The Firestone Grand Prix of St. Petersburg: IndyCar meets expectations
Yeah, the title is kind of damning with faint praise, but it is not totally true. The race had much to like, and quite honestly, for the Verizon IndyCar Series meeting expectations is kind of a big deal. Expectations, meet IndyCar.
- As expected, Team Penske dominated the day. Was there ever any doubt? The best shocks, a Chevy motor, and that 50 year Indy thing. If this happens all year, well, just expect it.
- Additionally, Juan Pablo Montoya defies expectations. He is not too old, fat, or cautious. He also seems not to care a whit about what anyone expects. IndyCar can expect a new champion this year.
- Chevy, once again, is preparing to eat Honda’s lunch. Did you expect otherwise? Honda has been playing catch-up since last year’s aero mistakes. Even with this year’s obvious gains, Honda is still behind. Can the new motor updates coming down the pipeline even things up? Expect Honda Performance Development to add the power.
- What’s a race without a victim? At St. Pete, Graham Rahal was victimized by the the optimism of Carlos Munoz. Nobody is a better victim than Graham Rahal. You just know that gesticulations will follow every time he feels wronged. And he feels wronged often.

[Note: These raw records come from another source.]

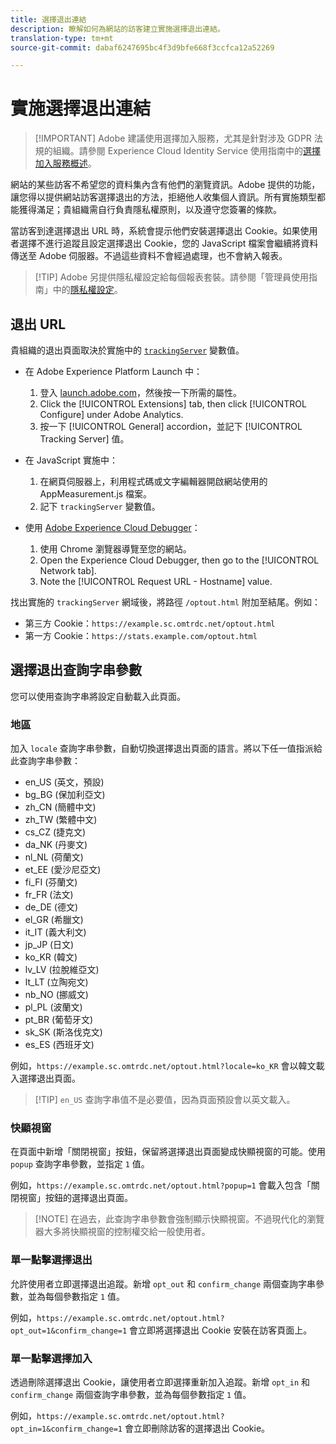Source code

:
 ```yaml
---
title: 選擇退出連結
description: 瞭解如何為網站的訪客建立實施選擇退出連結。
translation-type: tm+mt
source-git-commit: dabaf6247695bc4f3d9bfe668f3ccfca12a52269

---
```



# 實施選擇退出連結

>[!IMPORTANT] Adobe 建議使用選擇加入服務，尤其是針對涉及 GDPR 法規的組織。請參閱 Experience Cloud Identity Service 使用指南中的[選擇加入服務概述](https://docs.adobe.com/content/help/en/id-service/using/implementation/opt-in-service/optin-overview.html)。

網站的某些訪客不希望您的資料集內含有他們的瀏覽資訊。Adobe 提供的功能，讓您得以提供網站訪客選擇退出的方法，拒絕他人收集個人資訊。所有實施類型都能獲得滿足；貴組織需自行負責隱私權原則，以及遵守您簽署的條款。

當訪客到達選擇退出 URL 時，系統會提示他們安裝選擇退出 Cookie。如果使用者選擇不進行追蹤且設定選擇退出 Cookie，您的 JavaScript 檔案會繼續將資料傳送至 Adobe 伺服器。不過這些資料不會經過處理，也不會納入報表。

>[!TIP] Adobe 另提供隱私權設定給每個報表套裝。請參閱「管理員使用指南」中的[隱私權設定](../../admin/admin/privacy-settings.md)。

## 退出 URL

貴組織的退出頁面取決於實施中的 [`trackingServer`](../vars/config-vars/trackingserver.md) 變數值。

* 在 Adobe Experience Platform Launch 中：
   1. 登入 [launch.adobe.com](https://launch.adobe.com)，然後按一下所需的屬性。
   2. Click the [!UICONTROL Extensions] tab, then click [!UICONTROL Configure] under Adobe Analytics.
   3. 按一下 [!UICONTROL General] accordion，並記下 [!UICONTROL Tracking Server] 值。

* 在 JavaScript 實施中：
   1. 在網頁伺服器上，利用程式碼或文字編輯器開啟網站使用的 AppMeasurement.js 檔案。
   2. 記下 `trackingServer` 變數值。

* 使用 [Adobe Experience Cloud Debugger](https://docs.adobe.com/content/help/zh-Hant/debugger/using/experience-cloud-debugger.html)：
   1. 使用 Chrome 瀏覽器導覽至您的網站。
   2. Open the Experience Cloud Debugger, then go to the [!UICONTROL Network tab].
   3. Note the [!UICONTROL Request URL - Hostname] value.

找出實施的 `trackingServer` 網域後，將路徑 `/optout.html` 附加至結尾。例如：

* 第三方 Cookie：`https://example.sc.omtrdc.net/optout.html`
* 第一方 Cookie：`https://stats.example.com/optout.html`

## 選擇退出查詢字串參數

您可以使用查詢字串將設定自動載入此頁面。

### 地區

加入 `locale` 查詢字串參數，自動切換選擇退出頁面的語言。將以下任一值指派給此查詢字串參數：

* en_US (英文，預設)
* bg_BG (保加利亞文)
* zh_CN (簡體中文)
* zh_TW (繁體中文)
* cs_CZ (捷克文)
* da_NK (丹麥文)
* nl_NL (荷蘭文)
* et_EE (愛沙尼亞文)
* fi_FI (芬蘭文)
* fr_FR (法文)
* de_DE (德文)
* el_GR (希臘文)
* it_IT (義大利文)
* jp_JP (日文)
* ko_KR (韓文)
* lv_LV (拉脫維亞文)
* lt_LT (立陶宛文)
* nb_NO (挪威文)
* pl_PL (波蘭文)
* pt_BR (葡萄牙文)
* sk_SK (斯洛伐克文)
* es_ES (西班牙文)

例如，`https://example.sc.omtrdc.net/optout.html?locale=ko_KR` 會以韓文載入選擇退出頁面。

>[!TIP] `en_US` 查詢字串值不是必要值，因為頁面預設會以英文載入。

### 快顯視窗

在頁面中新增「關閉視窗」按鈕，保留將選擇退出頁面變成快顯視窗的可能。使用 `popup` 查詢字串參數，並指定 `1` 值。

例如，`https://example.sc.omtrdc.net/optout.html?popup=1` 會載入包含「關閉視窗」按鈕的選擇退出頁面。

>[!NOTE] 在過去，此查詢字串參數會強制顯示快顯視窗。不過現代化的瀏覽器大多將快顯視窗的控制權交給一般使用者。

### 單一點擊選擇退出

允許使用者立即選擇退出追蹤。新增 `opt_out` 和 `confirm_change` 兩個查詢字串參數，並為每個參數指定 `1` 值。

例如，`https://example.sc.omtrdc.net/optout.html?opt_out=1&confirm_change=1` 會立即將選擇退出 Cookie 安裝在訪客頁面上。

### 單一點擊選擇加入

透過刪除選擇退出 Cookie，讓使用者立即選擇重新加入追蹤。新增 `opt_in` 和 `confirm_change` 兩個查詢字串參數，並為每個參數指定 `1` 值。

例如，`https://example.sc.omtrdc.net/optout.html?opt_in=1&confirm_change=1` 會立即刪除訪客的選擇退出 Cookie。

- What’s even more expected than the victimizing of Graham Rahal? The expected self-immolation of Marco Andretti, of course. It seems Marco is snake bitten. And it appears he carries his own snake. After working his way up the grid, Marco managed to spin and hurt what looked like a pretty good car. If he can keep his foot-shooting pistol in his holster, Marco may surprise this year.
- You can always expect the Verizon IndyCar Series to have at least one driver each year who cannot get out of his, or anyone else’s, way. It appears Carlos Munoz is meeting that expectation. After causing the multi-car kerfuffle in Turn 4, Munoz managed to also end Conor Daly’s bid for a podium. While it would be nice to hang a black hat on Munoz, he’s just too darn nice. He accepted blame for all his transgressions. What kind of IndyCar driver does that? Munoz needs to attend a seminar at the Graham Rahal School of Victimization.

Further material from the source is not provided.